* _WORKING DATA_

= Beginning of Section =

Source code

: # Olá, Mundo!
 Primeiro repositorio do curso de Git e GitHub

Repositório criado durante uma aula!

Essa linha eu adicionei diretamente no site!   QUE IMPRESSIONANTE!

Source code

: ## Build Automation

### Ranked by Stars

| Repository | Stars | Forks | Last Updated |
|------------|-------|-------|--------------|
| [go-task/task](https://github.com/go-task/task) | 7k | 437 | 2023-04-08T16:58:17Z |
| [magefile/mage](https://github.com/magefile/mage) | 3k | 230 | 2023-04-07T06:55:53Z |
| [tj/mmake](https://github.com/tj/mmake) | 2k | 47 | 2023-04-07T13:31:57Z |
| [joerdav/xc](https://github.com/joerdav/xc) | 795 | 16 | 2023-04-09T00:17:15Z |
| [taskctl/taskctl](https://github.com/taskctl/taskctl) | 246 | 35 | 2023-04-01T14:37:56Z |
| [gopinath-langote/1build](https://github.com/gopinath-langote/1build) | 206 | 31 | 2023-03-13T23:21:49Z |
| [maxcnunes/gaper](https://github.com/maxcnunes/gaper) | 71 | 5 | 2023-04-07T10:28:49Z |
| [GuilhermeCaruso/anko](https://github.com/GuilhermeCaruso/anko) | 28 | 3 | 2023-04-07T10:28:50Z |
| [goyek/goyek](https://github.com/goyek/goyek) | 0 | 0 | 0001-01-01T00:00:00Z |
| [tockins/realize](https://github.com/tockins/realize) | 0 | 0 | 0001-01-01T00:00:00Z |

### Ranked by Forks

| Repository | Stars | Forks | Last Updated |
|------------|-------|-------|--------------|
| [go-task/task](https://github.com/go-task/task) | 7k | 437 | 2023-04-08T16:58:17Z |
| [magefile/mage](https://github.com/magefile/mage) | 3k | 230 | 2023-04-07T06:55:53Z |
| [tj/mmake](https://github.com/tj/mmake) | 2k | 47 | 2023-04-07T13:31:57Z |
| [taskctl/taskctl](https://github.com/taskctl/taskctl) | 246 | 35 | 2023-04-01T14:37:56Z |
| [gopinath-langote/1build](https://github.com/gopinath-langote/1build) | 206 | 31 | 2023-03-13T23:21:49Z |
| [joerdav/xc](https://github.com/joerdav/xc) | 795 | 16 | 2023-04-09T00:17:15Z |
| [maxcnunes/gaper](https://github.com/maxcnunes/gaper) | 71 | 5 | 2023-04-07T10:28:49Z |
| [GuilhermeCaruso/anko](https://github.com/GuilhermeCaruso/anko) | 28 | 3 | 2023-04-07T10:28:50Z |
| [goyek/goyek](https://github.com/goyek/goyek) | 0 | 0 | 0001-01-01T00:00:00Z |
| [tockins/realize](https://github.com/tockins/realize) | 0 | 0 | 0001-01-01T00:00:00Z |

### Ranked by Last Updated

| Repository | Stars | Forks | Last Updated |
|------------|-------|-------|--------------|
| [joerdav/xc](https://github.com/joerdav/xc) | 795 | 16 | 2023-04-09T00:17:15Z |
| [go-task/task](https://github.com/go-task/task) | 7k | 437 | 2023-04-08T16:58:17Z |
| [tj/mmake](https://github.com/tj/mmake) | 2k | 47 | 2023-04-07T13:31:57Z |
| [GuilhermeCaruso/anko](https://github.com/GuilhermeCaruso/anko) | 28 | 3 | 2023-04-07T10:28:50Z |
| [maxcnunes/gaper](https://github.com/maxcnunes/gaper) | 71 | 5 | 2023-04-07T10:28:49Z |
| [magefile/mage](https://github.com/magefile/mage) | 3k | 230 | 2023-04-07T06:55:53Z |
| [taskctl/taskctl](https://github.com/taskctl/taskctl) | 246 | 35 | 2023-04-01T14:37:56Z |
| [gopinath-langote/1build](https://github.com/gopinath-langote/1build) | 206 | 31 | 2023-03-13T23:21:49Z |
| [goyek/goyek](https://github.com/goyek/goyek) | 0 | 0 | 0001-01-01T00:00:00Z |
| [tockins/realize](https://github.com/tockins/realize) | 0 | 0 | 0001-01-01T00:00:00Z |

= End of Section =

* _TASK STATEMENT_
Your reply should match the data above exactly, line for line.

* _RESULT FOR THIS TASK_
Source code

: # Olá, Mundo!
 Primeiro repositorio do curso de Git e GitHub

Repositório criado durante uma aula!

Essa linha eu adicionei diretamente no site!   QUE IMPRESSIONANTE!

Source code

: ## Build Automation

### Ranked by Stars

| Repository | Stars | Forks | Last Updated |
|------------|-------|-------|--------------|
| [go-task/task](https://github.com/go-task/task) | 7k | 437 | 2023-04-08T16:58:17Z |
| [magefile/mage](https://github.com/magefile/mage) | 3k | 230 | 2023-04-07T06:55:53Z |
| [tj/mmake](https://github.com/tj/mmake) | 2k | 47 | 2023-04-07T13:31:57Z |
| [joerdav/xc](https://github.com/joerdav/xc) | 795 | 16 | 2023-04-09T00:17:15Z |
| [taskctl/taskctl](https://github.com/taskctl/taskctl) | 246 | 35 | 2023-04-01T14:37:56Z |
| [gopinath-langote/1build](https://github.com/gopinath-langote/1build) | 206 | 31 | 2023-03-13T23:21:49Z |
| [maxcnunes/gaper](https://github.com/maxcnunes/gaper) | 71 | 5 | 2023-04-07T10:28:49Z |
| [GuilhermeCaruso/anko](https://github.com/GuilhermeCaruso/anko) | 28 | 3 | 2023-04-07T10:28:50Z |
| [goyek/goyek](https://github.com/goyek/goyek) | 0 | 0 | 0001-01-01T00:00:00Z |
| [tockins/realize](https://github.com/tockins/realize) | 0 | 0 | 0001-01-01T00:00:00Z |

### Ranked by Forks

| Repository | Stars | Forks | Last Updated |
|------------|-------|-------|--------------|
| [go-task/task](https://github.com/go-task/task) | 7k | 437 | 2023-04-08T16:58:17Z |
| [magefile/mage](https://github.com/magefile/mage) | 3k | 230 | 2023-04-07T06:55:53Z |
| [tj/mmake](https://github.com/tj/mmake) | 2k | 47 | 2023-04-07T13:31:57Z |
| [taskctl/taskctl](https://github.com/taskctl/taskctl) | 246 | 35 | 2023-04-01T14:37:56Z |
| [gopinath-langote/1build](https://github.com/gopinath-langote/1build) | 206 | 31 | 2023-03-13T23:21:49Z |
| [joerdav/xc](https://github.com/joerdav/xc) | 795 | 16 | 2023-04-09T00:17:15Z |
| [maxcnunes/gaper](https://github.com/maxcnunes/gaper) | 71 | 5 | 2023-04-07T10:28:49Z |
| [GuilhermeCaruso/anko](https://github.com/GuilhermeCaruso/anko) | 28 | 3 | 2023-04-07T10:28:50Z |
| [goyek/goyek](https://github.com/goyek/goyek) | 0 | 0 | 0001-01-01T00:00:00Z |
| [tockins/realize](https://github.com/tockins/realize) | 0 | 0 | 0001-01-01T00:00:00Z |

### Ranked by Last Updated

| Repository | Stars | Forks | Last Updated |
|------------|-------|-------|--------------|
| [joerdav/xc](https://github.com/joerdav/xc) | 795 | 16 | 2023-04-09T00:17:15Z |
| [go-task/task](https://github.com/go-task/task) | 7k | 437 | 2023-04-08T16:58:17Z |
| [tj/mmake](https://github.com/tj/mmake) | 2k | 47 | 2023-04-07T13:31:57Z |
| [GuilhermeCaruso/anko](https://github.com/GuilhermeCaruso/anko) | 28 | 3 | 2023-04-07T10:28:50Z |
| [maxcnunes/gaper](https://github.com/maxcnunes/gaper) | 71 | 5 | 2023-04-07T10:28:49Z |
| [magefile/mage](https://github.com/magefile/mage) | 3k | 230 | 2023-04-07T06:55:53Z |
| [taskctl/taskctl](https://github.com/taskctl/taskctl) | 246 | 35 | 2023-04-01T14:37:56Z |
| [gopinath-langote/1build](https://github.com/gopinath-langote/1build) | 206 | 31 | 2023-03-13T23:21:49Z |
| [goyek/goyek](https://github.com/goyek/goyek) | 0 | 0 | 0001-01-01T00:00:00Z |
| [tockins/realize](https://github.com/tockins/realize) | 0 | 0 | 0001-01-01T00:00:00Z |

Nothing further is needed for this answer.